# Using one-sample Kolmogorov-Smirnov test impementation for comparing two samples with purely discrete CDF

In one-sample Kolmogorov-Smirnov test one tests whether sample $$X = (X_1,\dots,X_n)$$ come from theoretical distribution by computing $$D_n = \sup_{x} |F_n(x) - F(x)|$$, where $$F_n(x)$$ denotes the empirical cumulative distribution function of $$X$$ and $$F(x)$$ denotes the cumulative distribution function of a prespecified theoretical distribution.

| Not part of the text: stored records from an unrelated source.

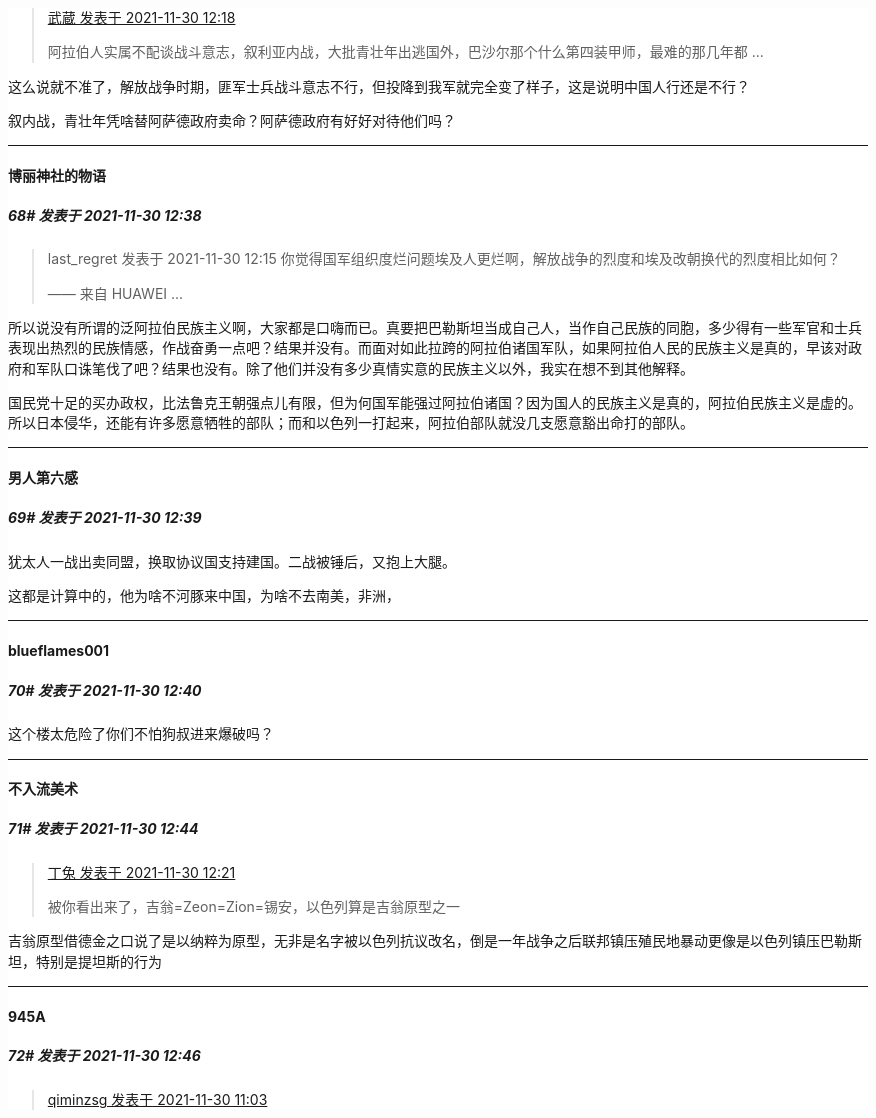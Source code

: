 <blockquote><a href="httphttps://bbs.saraba1st.com/2b/forum.php?mod=redirect&amp;goto=findpost&amp;pid=53755953&amp;ptid=2040079" target="_blank">武蔵 发表于 2021-11-30 12:18</a>

阿拉伯人实属不配谈战斗意志，叙利亚内战，大批青壮年出逃国外，巴沙尔那个什么第四装甲师，最难的那几年都 ...</blockquote>
这么说就不准了，解放战争时期，匪军士兵战斗意志不行，但投降到我军就完全变了样子，这是说明中国人行还是不行？

叙内战，青壮年凭啥替阿萨德政府卖命？阿萨德政府有好好对待他们吗？

*****

####  博丽神社的物语  
##### 68#       发表于 2021-11-30 12:38

<blockquote>last_regret 发表于 2021-11-30 12:15
你觉得国军组织度烂问题埃及人更烂啊，解放战争的烈度和埃及改朝换代的烈度相比如何？

—— 来自 HUAWEI ...</blockquote>
所以说没有所谓的泛阿拉伯民族主义啊，大家都是口嗨而已。真要把巴勒斯坦当成自己人，当作自己民族的同胞，多少得有一些军官和士兵表现出热烈的民族情感，作战奋勇一点吧？结果并没有。而面对如此拉跨的阿拉伯诸国军队，如果阿拉伯人民的民族主义是真的，早该对政府和军队口诛笔伐了吧？结果也没有。除了他们并没有多少真情实意的民族主义以外，我实在想不到其他解释。

国民党十足的买办政权，比法鲁克王朝强点儿有限，但为何国军能强过阿拉伯诸国？因为国人的民族主义是真的，阿拉伯民族主义是虚的。所以日本侵华，还能有许多愿意牺牲的部队；而和以色列一打起来，阿拉伯部队就没几支愿意豁出命打的部队。

*****

####  男人第六感  
##### 69#       发表于 2021-11-30 12:39

犹太人一战出卖同盟，换取协议国支持建国。二战被锤后，又抱上大腿。

这都是计算中的，他为啥不河豚来中国，为啥不去南美，非洲，

*****

####  blueflames001  
##### 70#       发表于 2021-11-30 12:40

这个楼太危险了你们不怕狗叔进来爆破吗？

*****

####  不入流美术  
##### 71#       发表于 2021-11-30 12:44

<blockquote><a href="httphttps://bbs.saraba1st.com/2b/forum.php?mod=redirect&amp;goto=findpost&amp;pid=53755996&amp;ptid=2040079" target="_blank">丁兔 发表于 2021-11-30 12:21</a>

被你看出来了，吉翁=Zeon=Zion=锡安，以色列算是吉翁原型之一</blockquote>
吉翁原型借德金之口说了是以纳粹为原型，无非是名字被以色列抗议改名，倒是一年战争之后联邦镇压殖民地暴动更像是以色列镇压巴勒斯坦，特别是提坦斯的行为

*****

####  945A  
##### 72#       发表于 2021-11-30 12:46

<blockquote><a href="httphttps://bbs.saraba1st.com/2b/forum.php?mod=redirect&amp;goto=findpost&amp;pid=53754879&amp;ptid=2040079" target="_blank">qiminzsg 发表于 2021-11-30 11:03</a>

It is known that in case when $$F(x)$$ is continuous, the distribution of $$D_n$$ does not depend on $$F(x)$$. In classical KS-test it is assumed that distibutions are continuous. It is possible, however, to perform test for purely discrete $$F(x)$$. In that case it's hard to compute $$P(D_n \leq q |H_0)$$ (p-value), where $$H_0$$ is a null hypothesis that $$X$$ comes from $$F(x)$$.

Dimitrova, D. S et al. study how to compute p-value for continuous, discrete or mixed $$F(x)$$ - http://openaccess.city.ac.uk/id/eprint/18541/. Let's focus on purely discrete CDF. In that case $$F(x)$$ must be non-decreasing and right-continuous, with countable number of jumps. If it's true, one could compute $$D_n$$ and corresponding p-value for purely discrete $$F(x)$$ using function KSgeneral::disc_ks_test() from package KSgeneral (implemented by the same authors) in R.

Is it possible to use this implementation for two-sample KS-test, when we get samples $$X = (X_1,\dots,X_n)$$ and $$Y = (Y_1,\dots,Y_m)$$, to test whether these two samples come from the same discrete distribution? Let $$F(x)$$ be empirical cumulative distribution function of $$Y$$. Then, I believe, KSgeneral::disc_ks_test() is going to perform two-sample test for $$X$$ and $$Y$$, am I wrong?